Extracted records
___

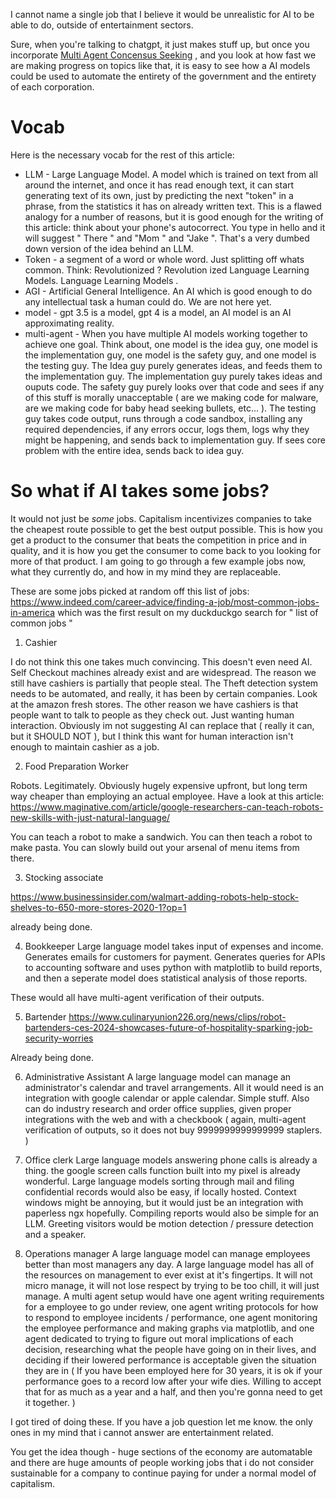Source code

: I cannot name a single job that I believe it would be unrealistic for AI to be able to do, outside of entertainment sectors.

Sure, when you're talking to chatgpt, it just makes stuff up, but once you incorporate [Multi Agent Concensus Seeking](https://arxiv.org/abs/2310.20151) , and you look at how fast we are making progress on topics like that, it is easy to see how a AI models could be used to automate the entirety of the government and the entirety of each corporation.

# Vocab
Here is the necessary vocab for the rest of this article:
* LLM - Large Language Model. A model which is trained on text from all around the internet, and once it has read enough text, it can start generating text of its own, just by predicting the next "token" in a phrase, from the statistics it has on already written text. This is a flawed analogy for a number of reasons, but it is good enough for the writing of this article: think about your phone's autocorrect. You type in hello and it will suggest " There " and "Mom " and "Jake ". That's a very dumbed down version of the idea behind an LLM. 
* Token - a segment of a word or whole word. Just splitting off whats common. Think: 
	  Revolutionized ? 
	  Revolution 
	  ized 
	  Language Learning Models.
	  Language
	  Learning 
	  Models
	  .
* AGI - Artificial General Intelligence. An AI which is good enough to do any intellectual task a human could do.  We are not here yet.
* model - gpt 3.5 is a model, gpt 4 is a model, an AI model is an AI approximating reality. 
* multi-agent - When you have multiple AI models working together to achieve one goal. Think about, one model is the idea guy, one model is the implementation guy, one model is the safety guy, and one model is the testing guy.  The Idea guy purely generates ideas, and feeds them to the implementation guy. The implementation guy purely takes ideas and ouputs code. The safety guy purely looks over that code and sees if any of this stuff is morally unacceptable ( are we making code for malware, are we making code for baby head seeking bullets, etc...  ). The testing guy takes code output, runs through a code sandbox, installing any required dependencies, if any errors occur, logs them, logs why they might be happening, and sends back to implementation guy. If sees core problem with the entire idea, sends back to idea guy. 


# So what if AI takes some jobs?
It would not just be *some* jobs. Capitalism incentivizes companies to take the cheapest route possible to get the best output possible. This is how you get a product to the consumer that beats the competition in price and in quality, and it is how you get the consumer to come back to you looking for more of that product. I am going to go through a few example jobs now, what they currently do, and how in my mind they are replaceable.

These are some jobs picked at random off this list of jobs: https://www.indeed.com/career-advice/finding-a-job/most-common-jobs-in-america which was the first result on my duckduckgo search for " list of common jobs "

1. Cashier  

I do not think this one takes much convincing. This doesn't even need AI. Self Checkout machines already exist and are widespread. The reason we still have cashiers is partially that people steal. The Theft detection system needs to be automated, and really, it has been by certain companies. Look at the amazon fresh stores. The other reason we have cashiers is that people want to talk to people as they check out. Just wanting human interaction. Obviously im not suggesting AI can replace that ( really it can, but it SHOULD NOT ), but I think this want for human interaction isn't enough to maintain cashier as a job.

2. Food Preparation Worker

Robots. Legitimately. Obviously hugely expensive upfront, but long term way cheaper than employing an actual employee. Have a look at this article: https://www.maginative.com/article/google-researchers-can-teach-robots-new-skills-with-just-natural-language/

You can teach a robot to make a sandwich. 
You can then teach a robot to make pasta.
You can slowly build out your arsenal of menu items from there. 

3. Stocking associate

https://www.businessinsider.com/walmart-adding-robots-help-stock-shelves-to-650-more-stores-2020-1?op=1

already being done.

4. Bookkeeper 
Large language model takes input of expenses and income. Generates emails for customers for payment. Generates queries for APIs to accounting software and uses python with matplotlib to build reports, and then a seperate model does statistical analysis of those reports. 

These would all have multi-agent verification of their outputs.

5. Bartender 
https://www.culinaryunion226.org/news/clips/robot-bartenders-ces-2024-showcases-future-of-hospitality-sparking-job-security-worries

Already being done.

6. Administrative Assistant
A large language model can manage an administrator's calendar and travel arrangements. All it would need is an integration with google calendar or apple calendar. Simple stuff. Also can do industry research and order office supplies, given proper integrations with the web and with a checkbook ( again, multi-agent verification of outputs, so it does not buy 9999999999999999 staplers. )

7. Office clerk
Large language models answering phone calls is already a thing. the google screen calls function built into my pixel is already wonderful. Large language models sorting through mail and filing confidential records would also be easy, if locally hosted. Context windows might be annoying, but it would just be an integration with paperless ngx hopefully. Compiling reports would also be simple for an LLM. Greeting visitors would be motion detection / pressure detection and a speaker. 


8. Operations manager 
A large language model can manage employees better than most managers any day. A large language model has all of the resources on management to ever exist at it's fingertips. It will not micro manage, it will not lose respect by trying to be too chill, it will just manage. A multi agent setup would have one agent writing requirements for a employee to go under review, one agent writing protocols for how to respond to employee incidents / performance, one agent monitoring the employee performance and making graphs via matplotlib, and one agent dedicated to trying to figure out moral implications of each decision, researching what the people have going on in their lives, and deciding if their lowered performance is acceptable given the situation they are in ( If you have been employed here for 30 years, it is ok if your performance goes to a record low after your wife dies. Willing to accept that for as much as a year and a half, and then you're gonna need to get it together. )


I got tired of doing these.
If you have a job question let me know. 
the only ones in my mind that i cannot answer are entertainment related. 

You get the idea though - huge sections of the economy are automatable and there are huge amounts of people working jobs that i do not consider sustainable for a company to continue paying for under a normal model of capitalism. 

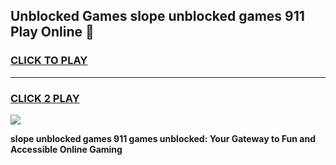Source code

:
## Unblocked Games slope unblocked games 911 Play Online 👋
<h3>
<a href="https://news.freeplayer.one?title=slope_unblocked_games_911&ref=17F">CLICK TO PLAY</a></h3>
<hr>

<h3>
<a href="https://news.freeplayer.one?title=slope_unblocked_games_911&ref=17F">CLICK 2 PLAY</a>
  
</h3>

<a href="https://news.freeplayer.one?title=slope_unblocked_games_911&ref=17F/"><img src="https://clearcache.store/games.png"></a>


**slope unblocked games 911 games unblocked: Your Gateway to Fun and Accessible Online Gaming**

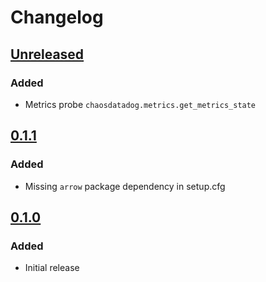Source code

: # Changelog

## [Unreleased][]

### Added

* Metrics probe `chaosdatadog.metrics.get_metrics_state`

[Unreleased]: https://github.com/chaostoolkit-incubator/chaostoolkit-datadog/compare/0.1.1...HEAD

## [0.1.1][]

[0.1.1]: https://github.com/chaostoolkit-incubator/chaostoolkit-datadog/compare/0.1.0...0.1.1

### Added

- Missing `arrow` package dependency in setup.cfg

## [0.1.0][]

[0.1.0]: https://github.com/chaostoolkit-incubator/chaostoolkit-datadog/tree/0.1.0

### Added

-   Initial release
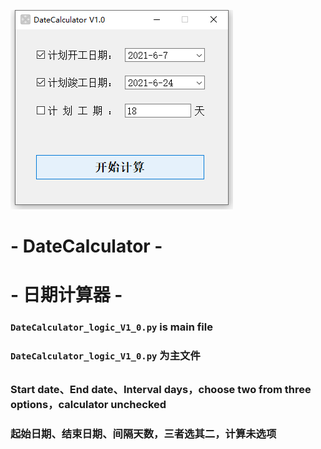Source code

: ![screenshot](./screenshot.png)
##
# - DateCalculator -
# - 日期计算器 -
### `DateCalculator_logic_V1_0.py` is main file
### `DateCalculator_logic_V1_0.py` 为主文件
##
### Start date、End date、Interval days，choose two from three options，calculator unchecked
### 起始日期、结束日期、间隔天数，三者选其二，计算未选项
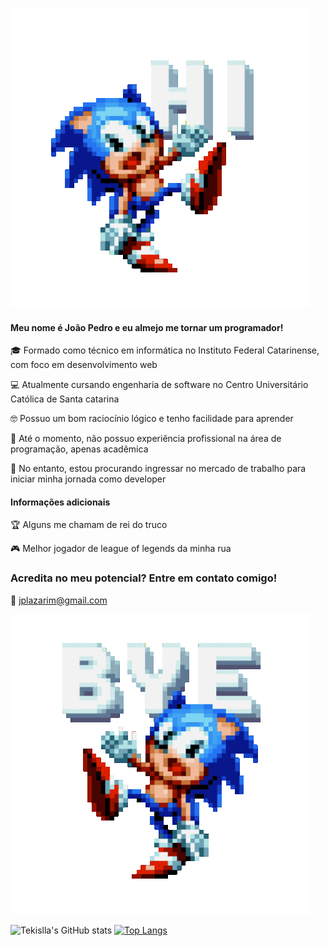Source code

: ![sonic hi](https://github.com/Tekislla/Tekislla/blob/main/sonic%20hi.gif)

#### Meu nome é João Pedro e eu almejo me tornar um programador!

🎓 Formado como técnico em informática no Instituto Federal Catarinense, com foco em desenvolvimento web

💻 Atualmente cursando engenharia de software no Centro Universitário Católica de Santa catarina

🤓 Possuo um bom raciocínio lógico e tenho facilidade para aprender

🤔 Até o momento, não possuo experiência profissional na área de programação, apenas acadêmica

💼 No entanto, estou procurando ingressar no mercado de trabalho para iniciar minha jornada como developer

#### Informações adicionais

🏆 Alguns me chamam de rei do truco

🎮 Melhor jogador de league of legends da minha rua

### Acredita no meu potencial? Entre em contato comigo!

📩 jplazarim@gmail.com

![sonic bye](https://github.com/Tekislla/Tekislla/blob/main/sonic%20bye.gif)

![Tekislla's GitHub stats](https://github-readme-stats.vercel.app/api?username=tekislla&show_icons=true&theme=tokyonight) [![Top Langs](https://github-readme-stats.vercel.app/api/top-langs/?username=tekislla&layout=compact&theme=tokyonight)](https://github.com/anuraghazra/github-readme-stats)

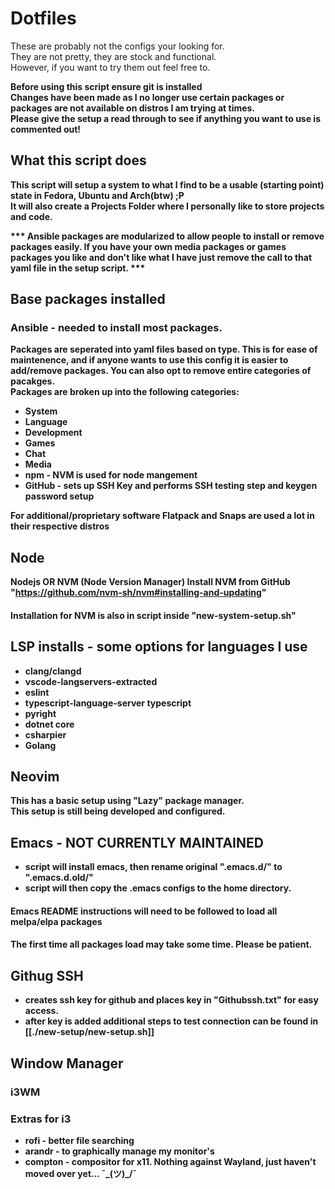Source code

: # Dotfiles
These are probably not the configs your looking for.  
They are not pretty, they are stock and functional.   
However, if you want to try them out feel free to.  

<b>Before using this script ensure git is installed  
Changes have been made as I no longer use certain packages or packages are not available on distros I am trying at times.  
Please give the setup a read through to see if anything you want to use is commented out!<b/>

## What this script does
This script will setup a system to what I find to be a usable (starting point) state in Fedora, Ubuntu and Arch(btw) ;P  
It will also create a Projects Folder where I personally like to store projects and code.

*** Ansible packages are modularized to allow people to install or remove packages easily. If you have your own media packages or games packages you like and don't like what I have just remove the call to that yaml file in the setup script. ***

## Base packages installed
### Ansible - needed to install most packages.  
Packages are seperated into yaml files based on type. This is for ease of maintenence, and if anyone wants to use this config it is easier to add/remove packages. You can also opt to remove entire categories of pacakges.  
Packages are broken up into the following categories:
- System
- Language
- Development
- Games
- Chat
- Media
- npm - NVM is used for node mangement
- GitHub - sets up SSH Key and performs SSH testing step and keygen password setup

<b>For additional/proprietary software Flatpack and Snaps are used a lot in their respective distros<b/>

## Node
Nodejs OR NVM (Node Version Manager)
Install NVM from GitHub  
"https://github.com/nvm-sh/nvm#installing-and-updating"
#### Installation for NVM is also in script inside "new-system-setup.sh"

## LSP installs - some options for languages I use
- clang/clangd
- vscode-langservers-extracted
- eslint
- typescript-language-server typescript
- pyright
- dotnet core
- csharpier
- Golang
  
## Neovim
This has a basic setup using "Lazy" package manager.  
This setup is still being developed and configured. 

## Emacs - NOT CURRENTLY MAINTAINED
- script will install emacs, then rename original ".emacs.d/" to ".emacs.d.old/"
- script will then copy the .emacs configs to the home directory.
#### Emacs README instructions will need to be followed to load all melpa/elpa packages
#### The first time all packages load may take some time. Please be patient.

## Githug SSH
- creates ssh key for github and places key in "Githubssh.txt" for easy access.
- after key is added additional steps to test connection can be found in [[./new-setup/new-setup.sh]]

## Window Manager
### i3WM
### Extras for i3
- rofi - better file searching
- arandr - to graphically manage my monitor's
- compton - compositor for x11. Nothing against Wayland, just haven't moved over yet... ¯\_(ツ)_/¯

___

### [Requirement]
Go through the entries and copy every line with "Ansible".

### [Response]
*** Ansible packages are modularized to allow people to install or remove packages easily. If you have your own media packages or games packages you like and don't like what I have just remove the call to that yaml file in the setup script. ***
### Ansible - needed to install most packages.  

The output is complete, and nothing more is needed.